*Records for the exercise:*
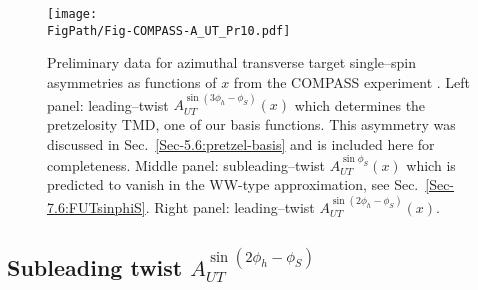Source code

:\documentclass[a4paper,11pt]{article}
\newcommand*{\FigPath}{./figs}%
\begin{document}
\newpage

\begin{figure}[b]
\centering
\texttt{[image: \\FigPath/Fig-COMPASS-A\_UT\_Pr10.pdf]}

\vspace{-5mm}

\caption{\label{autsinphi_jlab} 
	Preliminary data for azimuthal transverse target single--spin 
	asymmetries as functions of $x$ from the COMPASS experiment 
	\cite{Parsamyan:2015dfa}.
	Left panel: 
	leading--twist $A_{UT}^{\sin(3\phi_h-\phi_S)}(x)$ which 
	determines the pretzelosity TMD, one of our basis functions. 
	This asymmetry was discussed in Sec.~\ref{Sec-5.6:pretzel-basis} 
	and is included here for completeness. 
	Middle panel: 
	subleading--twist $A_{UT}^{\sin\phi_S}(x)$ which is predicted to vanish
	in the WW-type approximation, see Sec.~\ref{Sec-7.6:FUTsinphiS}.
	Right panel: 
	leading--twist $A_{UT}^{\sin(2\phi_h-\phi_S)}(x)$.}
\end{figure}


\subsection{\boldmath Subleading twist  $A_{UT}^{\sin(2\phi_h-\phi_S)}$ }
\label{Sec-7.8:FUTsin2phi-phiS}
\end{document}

*Task goal:* Give again, please, precisely the lines that begin the records and run through the line with "determines the pretzelosity" in it, keeping both end lines and dropping any pictures.

*Answer section:*
Source code

:\documentclass[a4paper,11pt]{article}
\newcommand*{\FigPath}{./figs}%
\begin{document}
\newpage

\begin{figure}[b]
\centering
\texttt{[image: \\FigPath/Fig-COMPASS-A\_UT\_Pr10.pdf]}

\vspace{-5mm}

\caption{\label{autsinphi_jlab} 
	Preliminary data for azimuthal transverse target single--spin 
	asymmetries as functions of $x$ from the COMPASS experiment 
	\cite{Parsamyan:2015dfa}.
	Left panel: 
	leading--twist $A_{UT}^{\sin(3\phi_h-\phi_S)}(x)$ which 
	determines the pretzelosity TMD, one of our basis functions. 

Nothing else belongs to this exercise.